In an interview on NPR, NPR’s Robert Siegel talked with Ben Lockwood, assistant professor of Business Economics and Public Policy at the University of Pennsylvania’s Wharton School, about how successful the mortgage interest deduction has been in encouraging home ownership in the U.S. You can listen here, or read the interview’s transcipt below.
ROBERT SIEGEL, HOST:
People across the country who are thinking of buying a new home may have heard about a proposed change to something known as the mortgage interest deduction. Currently, homeowners can deduct interest they pay on mortgages of up to $1 million. House Republicans have proposed capping that at $500,000. That’s one of many changes to the tax code that they put forward in their tax bill. Senate Republicans are expected to unveil their bill as early as tomorrow. Well, for help understanding the concept behind the mortgage interest deduction and what this change would do, we’ve called on economist Ben Lockwood. He’s with the University of Pennsylvania’s Wharton School. Welcome to the program.
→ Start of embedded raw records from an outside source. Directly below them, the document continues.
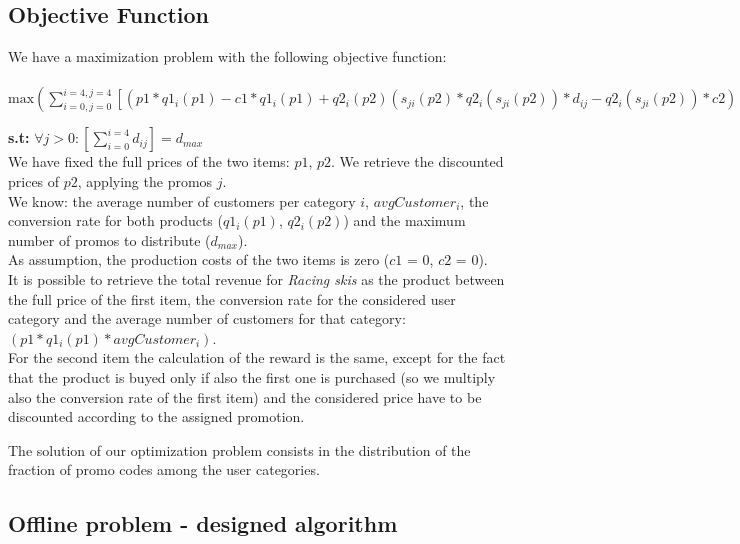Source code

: \subsection*{Objective Function}
We have a maximization problem with the following objective function:\\
\\
$\textrm {max} ( \sum \limits _{i = 0, j = 0} ^{i = 4, j = 4}[(p1*q1_i(p1) - c1*q1_i(p1) + q2_i(p2)(s_{ji}(p2)*q2_i(s_{ji}(p2))*d_{ij} -  q2_i(s_{ji}(p2))*c2))*avgCustomer_i])$

\textbf{s.t:} $ \forall j>0 : [\sum \limits _{i = 0} ^{i = 4} d_{ij}] = d_{max} $
\\
We have fixed the full prices of the two items: $p1$, $p2$. We retrieve the discounted prices of $p2$, applying the promos $j$. \\
We know: the average number of customers per category $i$, $avgCustomer_i$, the conversion rate for both products ($q1_i(p1)$, $q2_i(p2)$) and the maximum number of promos to distribute ($d_{max}$).\\
As assumption, the production costs of the two items is zero ($c1$ = 0, $c2$ = 0).\\
It is possible to retrieve the total revenue for \textit{Racing skis} as the product between the full price of the first item, the conversion rate for the considered user category and the average number of customers for that category:
$(p1 * q1_i(p1) * avgCustomer_i)$.\\
For the second item the calculation of the reward is the same, except for the fact that the product is buyed only if also the first one is purchased (so we multiply also the conversion rate of the first item) and the considered price have to be discounted according to the assigned promotion. 

The solution of our optimization problem consists in the distribution of the fraction of promo codes among the user categories.

\subsection*{Offline problem - designed algorithm}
BEN LOCKWOOD: Hi there. It’s nice to be here.
SIEGEL: You study, among other things, the use of taxes to change behavior. Is it fair to say that the mortgage interest deduction is supposed to encourage people to buy or own homes?
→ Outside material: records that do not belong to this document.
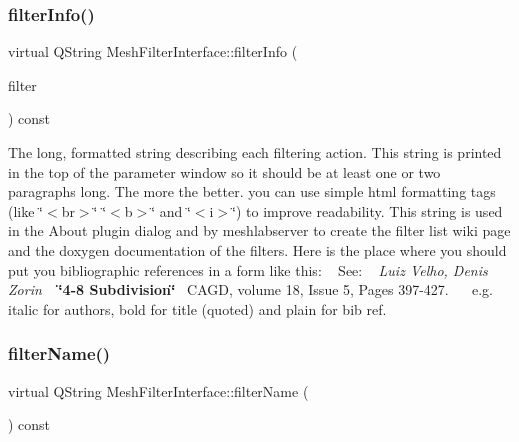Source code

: \subsubsection{\texorpdfstring{filter\+Info()}{filterInfo()}}
{\footnotesize\ttfamily virtual Q\+String Mesh\+Filter\+Interface\+::filter\+Info (\begin{DoxyParamCaption}\item[{Filter\+I\+D\+Type}]{filter }\end{DoxyParamCaption}) const\hspace{0.3cm}{\ttfamily [pure virtual]}}

The long, formatted string describing each filtering action. This string is printed in the top of the parameter window so it should be at least one or two paragraphs long. The more the better. you can use simple html formatting tags (like \char`\"{}$<$br$>$\char`\"{} \char`\"{}$<$b$>$\char`\"{} and \char`\"{}$<$i$>$\char`\"{}) to improve readability. This string is used in the \textquotesingle{}About plugin\textquotesingle{} dialog and by meshlabserver to create the filter list wiki page and the doxygen documentation of the filters. Here is the place where you should put you bibliographic references in a form like this\+: ~\newline
 See\+: ~\newline
 {\itshape Luiz Velho, Denis Zorin }~\newline
 {\bfseries \char`\"{}4-\/8 Subdivision\char`\"{}}~\newline
 C\+A\+GD, volume 18, Issue 5, Pages 397-\/427.~\newline
 ~\newline
 e.\+g. italic for authors, bold for title (quoted) and plain for bib ref. \mbox{\label{class_mesh_filter_interface_ad57edd291a220d0b2384627c2f0657b9}} 
\subsubsection{\texorpdfstring{filter\+Name()}{filterName()}}
{\footnotesize\ttfamily virtual Q\+String Mesh\+Filter\+Interface\+::filter\+Name (\begin{DoxyParamCaption}\item[{Filter\+I\+D\+Type}]{ }\end{DoxyParamCaption}) const\hspace{0.3cm}{\ttfamily [pure virtual]}}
LOCKWOOD: That’s typically the sense you usually hear in arguments for the mortgage interest deduction about the benefits of homeownership and the stability that homeownership entails. And the thought is that mortgage interest deduction encourages that sort of thing.
SIEGEL: Well, in your mind, has the mortgage interest deduction accomplished what it’s designed to do? And who has benefited from it to be able to buy a house or a bigger house?
LOCKWOOD: So I don’t think it’s achieved the goal of raising homeownership. There doesn’t seem to be a strong systematic relationship between the mortgage interest deduction and homeownership rates. A lot of the people who are benefiting from it are the ones who are likely going to buy houses regardless. And instead, you’d like to design it so that it’s really people who are on the margin of whether to buy or not who would be the – seeing the largest incentive to go out and purchase a home.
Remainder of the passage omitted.